● Supplied records:
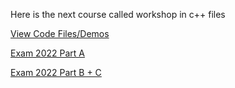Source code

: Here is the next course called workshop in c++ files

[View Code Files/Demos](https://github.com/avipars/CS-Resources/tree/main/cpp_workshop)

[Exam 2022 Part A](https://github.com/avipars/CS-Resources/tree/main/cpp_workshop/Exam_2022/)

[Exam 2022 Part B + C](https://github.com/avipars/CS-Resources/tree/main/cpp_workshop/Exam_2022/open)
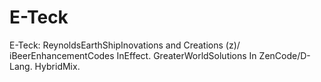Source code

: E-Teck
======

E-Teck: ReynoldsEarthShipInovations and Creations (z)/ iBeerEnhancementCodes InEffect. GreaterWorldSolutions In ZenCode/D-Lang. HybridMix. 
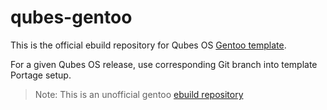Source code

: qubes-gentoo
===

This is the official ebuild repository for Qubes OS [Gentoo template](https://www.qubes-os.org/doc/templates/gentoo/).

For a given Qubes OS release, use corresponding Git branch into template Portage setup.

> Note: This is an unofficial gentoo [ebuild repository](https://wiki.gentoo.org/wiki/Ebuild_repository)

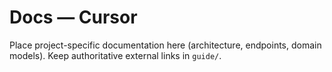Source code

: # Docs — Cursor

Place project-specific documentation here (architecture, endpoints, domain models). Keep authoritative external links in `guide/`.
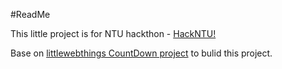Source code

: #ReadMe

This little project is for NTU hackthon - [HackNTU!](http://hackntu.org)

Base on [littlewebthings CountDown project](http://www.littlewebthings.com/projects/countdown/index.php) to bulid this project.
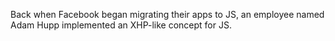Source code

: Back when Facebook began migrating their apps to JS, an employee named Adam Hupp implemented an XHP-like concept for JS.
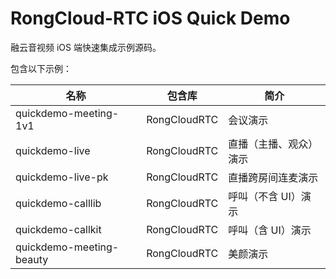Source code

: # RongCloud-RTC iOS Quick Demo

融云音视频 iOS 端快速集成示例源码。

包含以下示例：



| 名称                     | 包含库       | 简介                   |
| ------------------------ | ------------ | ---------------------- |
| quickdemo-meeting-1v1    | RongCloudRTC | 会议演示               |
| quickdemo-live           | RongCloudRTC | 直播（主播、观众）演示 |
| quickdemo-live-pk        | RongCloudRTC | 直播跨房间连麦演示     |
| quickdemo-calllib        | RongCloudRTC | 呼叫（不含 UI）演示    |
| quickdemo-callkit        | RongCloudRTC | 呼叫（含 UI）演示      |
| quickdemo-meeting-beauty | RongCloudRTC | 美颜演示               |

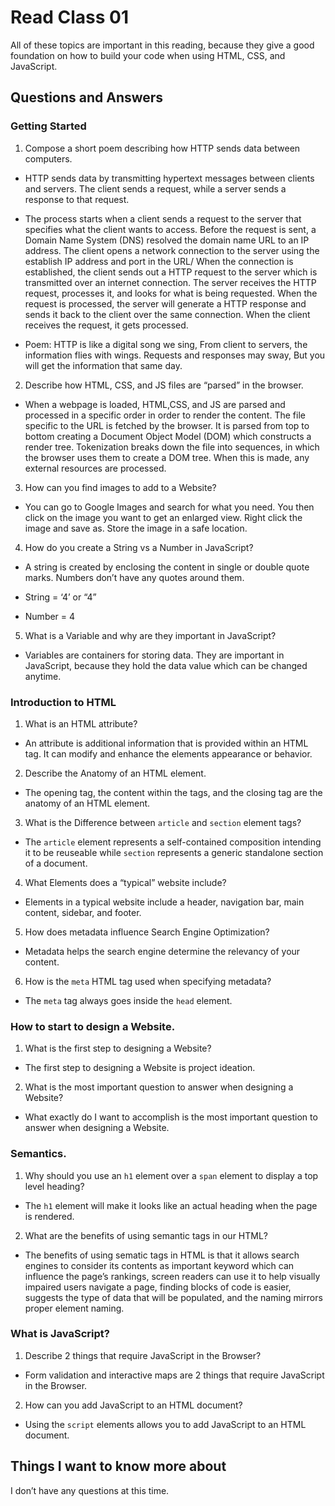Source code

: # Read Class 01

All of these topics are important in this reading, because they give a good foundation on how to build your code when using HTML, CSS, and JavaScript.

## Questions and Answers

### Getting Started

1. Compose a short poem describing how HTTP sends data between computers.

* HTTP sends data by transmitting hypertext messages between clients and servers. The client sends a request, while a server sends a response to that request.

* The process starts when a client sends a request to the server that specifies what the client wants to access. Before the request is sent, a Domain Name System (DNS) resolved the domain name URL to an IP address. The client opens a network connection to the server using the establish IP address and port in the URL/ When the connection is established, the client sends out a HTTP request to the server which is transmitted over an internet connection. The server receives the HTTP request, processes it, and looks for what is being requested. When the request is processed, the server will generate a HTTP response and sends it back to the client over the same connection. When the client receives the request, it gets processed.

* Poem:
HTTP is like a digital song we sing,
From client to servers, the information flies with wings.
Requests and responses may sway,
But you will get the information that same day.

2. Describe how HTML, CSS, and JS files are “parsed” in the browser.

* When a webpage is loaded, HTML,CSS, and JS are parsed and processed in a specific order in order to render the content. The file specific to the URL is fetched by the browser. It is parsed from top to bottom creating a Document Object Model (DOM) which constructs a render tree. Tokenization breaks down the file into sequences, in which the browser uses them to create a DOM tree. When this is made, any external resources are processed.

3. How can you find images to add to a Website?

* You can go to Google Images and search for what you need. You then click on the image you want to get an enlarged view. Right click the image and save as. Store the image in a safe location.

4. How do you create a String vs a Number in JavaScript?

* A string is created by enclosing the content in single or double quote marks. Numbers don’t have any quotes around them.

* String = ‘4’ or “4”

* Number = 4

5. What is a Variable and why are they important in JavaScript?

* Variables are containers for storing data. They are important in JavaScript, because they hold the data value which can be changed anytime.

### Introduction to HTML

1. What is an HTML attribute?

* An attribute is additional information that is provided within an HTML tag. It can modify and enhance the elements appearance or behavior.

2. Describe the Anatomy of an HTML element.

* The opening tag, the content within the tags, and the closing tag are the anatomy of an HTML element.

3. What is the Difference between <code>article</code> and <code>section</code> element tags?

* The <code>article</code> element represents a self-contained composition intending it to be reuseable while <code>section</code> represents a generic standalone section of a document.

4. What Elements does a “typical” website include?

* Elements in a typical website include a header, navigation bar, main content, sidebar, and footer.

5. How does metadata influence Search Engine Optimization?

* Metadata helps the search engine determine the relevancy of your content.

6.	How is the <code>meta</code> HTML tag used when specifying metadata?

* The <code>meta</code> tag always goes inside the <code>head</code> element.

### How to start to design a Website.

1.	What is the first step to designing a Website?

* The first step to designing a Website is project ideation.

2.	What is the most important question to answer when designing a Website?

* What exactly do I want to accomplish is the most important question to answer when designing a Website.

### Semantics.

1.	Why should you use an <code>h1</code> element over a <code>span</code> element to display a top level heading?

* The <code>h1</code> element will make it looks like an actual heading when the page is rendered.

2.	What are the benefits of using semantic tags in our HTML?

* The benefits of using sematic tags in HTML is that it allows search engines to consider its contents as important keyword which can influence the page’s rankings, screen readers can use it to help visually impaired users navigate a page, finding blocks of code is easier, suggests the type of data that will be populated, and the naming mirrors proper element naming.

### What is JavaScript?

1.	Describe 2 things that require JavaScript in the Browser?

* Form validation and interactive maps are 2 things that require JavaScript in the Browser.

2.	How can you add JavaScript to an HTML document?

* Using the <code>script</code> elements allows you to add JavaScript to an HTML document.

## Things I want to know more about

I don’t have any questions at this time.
---
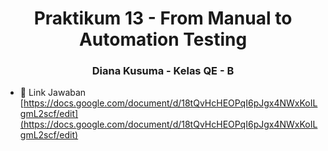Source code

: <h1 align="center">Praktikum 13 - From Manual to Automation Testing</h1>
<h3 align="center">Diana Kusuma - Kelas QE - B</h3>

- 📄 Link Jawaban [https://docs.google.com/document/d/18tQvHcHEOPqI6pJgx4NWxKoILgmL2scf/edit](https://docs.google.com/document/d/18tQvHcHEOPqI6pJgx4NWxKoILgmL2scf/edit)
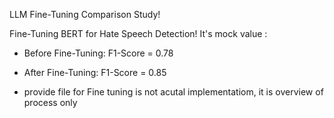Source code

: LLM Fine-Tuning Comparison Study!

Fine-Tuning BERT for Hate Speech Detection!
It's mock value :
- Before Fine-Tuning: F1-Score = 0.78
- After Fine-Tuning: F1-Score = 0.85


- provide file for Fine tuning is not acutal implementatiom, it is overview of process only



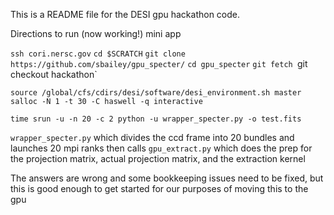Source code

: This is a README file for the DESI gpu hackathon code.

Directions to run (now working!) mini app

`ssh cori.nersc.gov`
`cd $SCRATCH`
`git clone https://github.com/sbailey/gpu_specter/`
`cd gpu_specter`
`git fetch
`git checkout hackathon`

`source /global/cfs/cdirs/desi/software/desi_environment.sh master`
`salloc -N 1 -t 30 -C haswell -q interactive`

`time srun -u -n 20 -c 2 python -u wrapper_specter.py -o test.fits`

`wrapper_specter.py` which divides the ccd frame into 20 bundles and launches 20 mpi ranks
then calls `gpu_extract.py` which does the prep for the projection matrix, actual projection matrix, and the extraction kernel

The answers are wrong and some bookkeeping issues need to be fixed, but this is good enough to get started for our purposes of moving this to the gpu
--
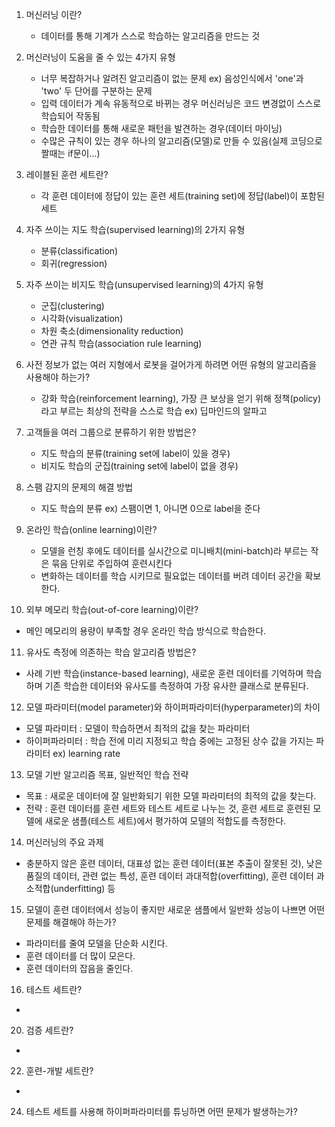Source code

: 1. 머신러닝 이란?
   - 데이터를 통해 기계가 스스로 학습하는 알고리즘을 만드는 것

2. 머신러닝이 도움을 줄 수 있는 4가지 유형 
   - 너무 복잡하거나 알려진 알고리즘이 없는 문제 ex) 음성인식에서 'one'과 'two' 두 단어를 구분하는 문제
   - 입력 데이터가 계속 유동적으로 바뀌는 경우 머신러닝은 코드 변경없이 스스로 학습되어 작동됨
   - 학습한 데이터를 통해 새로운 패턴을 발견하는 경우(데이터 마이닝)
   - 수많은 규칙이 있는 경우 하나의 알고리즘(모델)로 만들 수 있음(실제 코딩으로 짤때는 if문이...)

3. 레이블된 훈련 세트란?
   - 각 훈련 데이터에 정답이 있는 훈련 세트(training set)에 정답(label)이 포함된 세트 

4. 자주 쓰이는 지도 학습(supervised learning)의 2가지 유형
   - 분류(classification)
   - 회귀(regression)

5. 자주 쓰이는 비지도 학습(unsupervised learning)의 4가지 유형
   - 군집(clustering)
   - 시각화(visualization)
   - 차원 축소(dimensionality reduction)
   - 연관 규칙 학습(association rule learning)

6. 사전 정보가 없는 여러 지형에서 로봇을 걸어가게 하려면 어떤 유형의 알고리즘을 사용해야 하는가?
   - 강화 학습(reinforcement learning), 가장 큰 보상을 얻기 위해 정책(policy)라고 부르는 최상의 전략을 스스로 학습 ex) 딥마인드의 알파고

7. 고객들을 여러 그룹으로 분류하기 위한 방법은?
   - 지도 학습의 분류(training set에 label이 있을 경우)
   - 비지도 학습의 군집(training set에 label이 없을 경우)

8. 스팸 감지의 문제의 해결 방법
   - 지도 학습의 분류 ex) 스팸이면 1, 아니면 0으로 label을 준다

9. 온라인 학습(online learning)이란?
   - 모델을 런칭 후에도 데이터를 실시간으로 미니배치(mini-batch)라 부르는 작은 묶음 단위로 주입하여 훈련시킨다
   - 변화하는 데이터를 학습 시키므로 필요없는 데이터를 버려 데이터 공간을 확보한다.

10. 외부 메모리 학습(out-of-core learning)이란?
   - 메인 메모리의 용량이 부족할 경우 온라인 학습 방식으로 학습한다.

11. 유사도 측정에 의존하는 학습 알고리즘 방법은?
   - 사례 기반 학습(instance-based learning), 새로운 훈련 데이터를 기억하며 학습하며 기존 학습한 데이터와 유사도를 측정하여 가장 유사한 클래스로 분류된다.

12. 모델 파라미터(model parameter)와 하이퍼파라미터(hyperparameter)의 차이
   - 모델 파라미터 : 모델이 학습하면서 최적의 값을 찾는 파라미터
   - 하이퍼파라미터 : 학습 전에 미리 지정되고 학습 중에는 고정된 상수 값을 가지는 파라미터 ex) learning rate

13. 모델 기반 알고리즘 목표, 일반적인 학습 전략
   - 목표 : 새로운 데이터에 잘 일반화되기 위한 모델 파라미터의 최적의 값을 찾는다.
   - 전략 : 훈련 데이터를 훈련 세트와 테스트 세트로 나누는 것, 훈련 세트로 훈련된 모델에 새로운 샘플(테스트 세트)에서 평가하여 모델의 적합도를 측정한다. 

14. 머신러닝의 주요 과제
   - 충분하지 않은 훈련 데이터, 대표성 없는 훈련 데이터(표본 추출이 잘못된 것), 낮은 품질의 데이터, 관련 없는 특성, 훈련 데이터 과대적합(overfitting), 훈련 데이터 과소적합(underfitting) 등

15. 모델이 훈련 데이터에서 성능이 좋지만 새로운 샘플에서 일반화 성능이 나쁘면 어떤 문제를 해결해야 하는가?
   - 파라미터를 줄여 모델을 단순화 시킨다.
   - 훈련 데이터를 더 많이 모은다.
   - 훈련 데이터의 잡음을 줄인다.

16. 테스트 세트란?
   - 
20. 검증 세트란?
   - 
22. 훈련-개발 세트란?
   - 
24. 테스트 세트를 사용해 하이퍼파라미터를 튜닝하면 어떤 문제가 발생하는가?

● What you will do:
The required answer is the exact run of lines above starting at the line with "15. 모델이 훈련 데이터에서" and ending at the line with "24. 테스트 세트를 사용해 하이퍼파라미터를 튜닝하면 어떤 문제가 발생하는가?", with both ends present.

● Exercise solution:
15. 모델이 훈련 데이터에서 성능이 좋지만 새로운 샘플에서 일반화 성능이 나쁘면 어떤 문제를 해결해야 하는가?
   - 파라미터를 줄여 모델을 단순화 시킨다.
   - 훈련 데이터를 더 많이 모은다.
   - 훈련 데이터의 잡음을 줄인다.

16. 테스트 세트란?
   - 
20. 검증 세트란?
   - 
22. 훈련-개발 세트란?
   - 
24. 테스트 세트를 사용해 하이퍼파라미터를 튜닝하면 어떤 문제가 발생하는가?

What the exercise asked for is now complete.